カミラはアルベルトの手を離さず、にっこりと微笑んで首を振った。
「いいえ、おじい様。読み取ってなどいませんわ。ただ、おじい様の手がとても温かくて……。亡くなったおばあ様も、きっとこの手の温かさが大好きだったのだろうなって、そう思っただけですの」
アルベルトの瞳が、わずかに揺れた。
「……ほう。……そうか。あいつは、そうだったな。私の不器用な手を、いつも笑って握ってくれたものだ」
(この子は優しいな……私の弱さを暴くのではなく……あぁ、ローゼンブルクの血は、確かに新しく、そして優しく塗り替えられているのだな。それにしてもかわいい)
アルベルトの心から、先ほどまでの刺々しい緊張が消え、穏やかな安堵が広がっていく。
「フリードリヒ。

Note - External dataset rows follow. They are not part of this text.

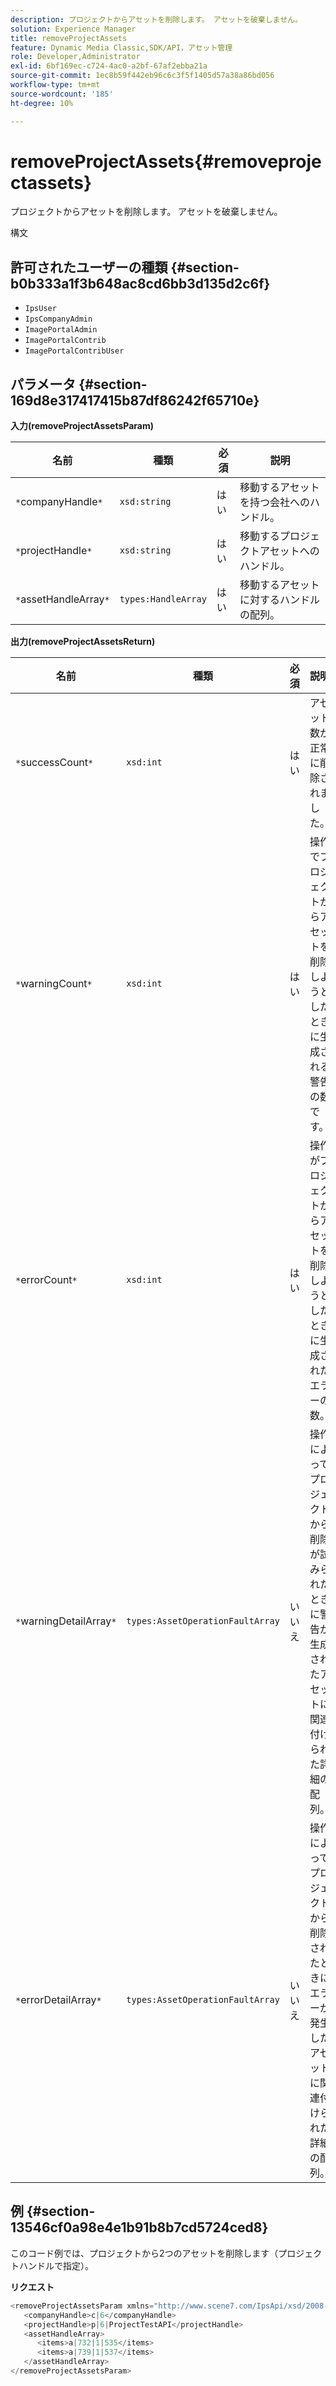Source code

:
 ```yaml
---
description: プロジェクトからアセットを削除します。 アセットを破棄しません。
solution: Experience Manager
title: removeProjectAssets
feature: Dynamic Media Classic,SDK/API，アセット管理
role: Developer,Administrator
exl-id: 6bf169ec-c724-4ac0-a2bf-67af2ebba21a
source-git-commit: 1ec8b59f442eb96c6c3f5f1405d57a38a86bd056
workflow-type: tm+mt
source-wordcount: '185'
ht-degree: 10%

---
```


# removeProjectAssets{#removeprojectassets}

プロジェクトからアセットを削除します。 アセットを破棄しません。

構文

## 許可されたユーザーの種類 {#section-b0b333a1f3b648ac8cd6bb3d135d2c6f}

* `IpsUser`
* `IpsCompanyAdmin`
* `ImagePortalAdmin`
* `ImagePortalContrib`
* `ImagePortalContribUser`

## パラメータ {#section-169d8e317417415b87df86242f65710e}

**入力(removeProjectAssetsParam)**

| 名前 | 種類 | 必須 | 説明 |
|---|---|---|---|
| `*`companyHandle`*` | `xsd:string` | はい | 移動するアセットを持つ会社へのハンドル。 |
| `*`projectHandle`*` | `xsd:string` | はい | 移動するプロジェクトアセットへのハンドル。 |
| `*`assetHandleArray`*` | `types:HandleArray` | はい | 移動するアセットに対するハンドルの配列。 |

**出力(removeProjectAssetsReturn)**

| 名前 | 種類 | 必須 | 説明 |
|---|---|---|---|
| `*`successCount`*` | `xsd:int` | はい | アセット数が正常に削除されました。 |
| `*`warningCount`*` | `xsd:int` | はい | 操作でプロジェクトからアセットを削除しようとしたときに生成される警告の数です。 |
| `*`errorCount`*` | `xsd:int` | はい | 操作がプロジェクトからアセットを削除しようとしたときに生成されたエラーの数。 |
| `*`warningDetailArray`*` | `types:AssetOperationFaultArray` | いいえ | 操作によってプロジェクトから削除が試みられたときに警告が生成されたアセットに関連付けられた詳細の配列。 |
| `*`errorDetailArray`*` | `types:AssetOperationFaultArray` | いいえ | 操作によってプロジェクトから削除されたときにエラーが発生したアセットに関連付けられた詳細の配列。 |

## 例 {#section-13546cf0a98e4e1b91b8b7cd5724ced8}

このコード例では、プロジェクトから2つのアセットを削除します（プロジェクトハンドルで指定）。

**リクエスト**

```java
<removeProjectAssetsParam xmlns="http://www.scene7.com/IpsApi/xsd/2008-01-15">
   <companyHandle>c|6</companyHandle>
   <projectHandle>p|6|ProjectTestAPI</projectHandle>
   <assetHandleArray>
      <items>a|732|1|535</items>
      <items>a|739|1|537</items>
   </assetHandleArray>
</removeProjectAssetsParam>
```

この子は優しい。ローゼンブルクの誇りを、形だけではなく心で受け継いでいる。……よし、カミラ。庭に、お前の祖母が愛した白いバラが咲いている。一緒に見に行こう。老いぼれの昔話に、少し付き合ってくれるか?」
「ええ、喜んで! おじい様」
カミラは、安堵で肩の力を抜いたお父様を振り返り、いたずらっぽくウインクをした。
先日、母イザベラに言われたことをカミラはしっかりと実行していた。相手の「本音」がどんなに複雑でも、それを優しさで包み込むことができれば、頑固な獅子の心さえも開くことができる。
カミラとアルベルトが手をつなぎ、ゆっくりと中庭へ向かう後ろ姿を、フリードリヒは見送る。
フリードリヒの心には、驚きと、そして娘を誇らしく思う温かな感情が満ちていた。
庭に出ると、初夏の風にのって芳醇なバラの香りが鼻をくすぐった。そこには、手入れの行き届いた真っ白なバラが、海のように広がっている。アルベルトは一本のバラの前に立ち、愛おしそうにその花びらを見つめる。
「このバラはな、お前の祖母が嫁いできたときに王都から持ってきたものだ。当時はこの地の気候に合わず、何度も枯れそうになった。だが、あいつは諦めなかった」
カミラはバラの刺を避けながら、アルベルトの腕にそっとしがみついた。
(……このバラを見るたびに、あいつの声を思い出す……。もう、その声を聞くことはできない。……カミラの言葉を聞いていると、まるであいつが隣にいるような懐かしさを覚える)
アルベルトの本音は、深い喪失感さえも包み込むような、穏やかな凪の状態になっていた。
「おばあ様は、とっても強い方だったのですね。このバラがこんなに綺麗に咲いているのは、おじい様がずっと大切に守ってきたからでしょう?」
カミラの言葉に、アルベルトはふっと表情を緩めた。
「守ってきた……か。私はただ、この花を枯らしてしまったら、あいつとの繋がりが本当に消えてしまうような気がして、必死だっただけだ。……男というものは、情けないものだな」
(……こんな弱音、フリードリヒにさえ言ったことはない。だが、この子には、不思議と話してしまえるな。孫ってこんなに無条件に可愛いものなのか…?)
カミラはアルベルトの腕をぎゅっと握りしめる。
昨日のオティーリエ夫人たちのような、ドロドロとした黒い本音とは違う。おじい様の心にあるのは、年月を経て磨かれた、透明で少し切ない宝石のような本音だった。
「おじい様、バラが『ありがとう』って言っているわ。おじい様のおかげで、今年もみんなに会えて嬉しいって」
「……そうか。お前にそう言われると、本当にそう聞こえてくるから不思議だ」
アルベルトは、カミラの小さな手を自身の大きな手で包み込んだ。その手は節くれ立っていたが、フリードリヒの言うような「恐ろしさ」は微塵も感じられない。
「カミラよ。お前のその力……使い道を間違えてはならんぞ。人の心を暴くのは、鋭い剣を振るうのと同じだ。だが、お前のように誰かの孤独を埋めるために使うなら、それはどんな「恩恵」よりも尊いものになる」
(……いつかカミラが王都へ行き、本当の「悪」に触れるとき、今日のこの静かなバラの香りを思い出してほしい。カミラの為ならわしは覚悟ができておる。老いぼれだからな…カミラを傷つける者がいれば、刺し違えてでも…わしはやる!!)
心に響くアルベルトの力強い決意。
カミラは、おじい様が自分を全力で肯定してくれたことを知り、胸がいっぱいになる。
「はい、おじい様。私、この力を大切にするわ。おじい様のお話、もっともっと聞かせて?」
白いバラの海の中で、老いた獅子と幼い少女は、いつまでも静かに語り合っていた。
遠くでそれを見守るフリードリヒの目にも、いつしか安堵の涙が浮かんでいた。
その日の別邸からの帰り道。馬車の中で、カミラは心地よい疲れとともに眠りにつく。
手袋のない手は、お父様の大きな手にしっかりと握られていた。
カミラの世界は、また少し、温かく広がっていた。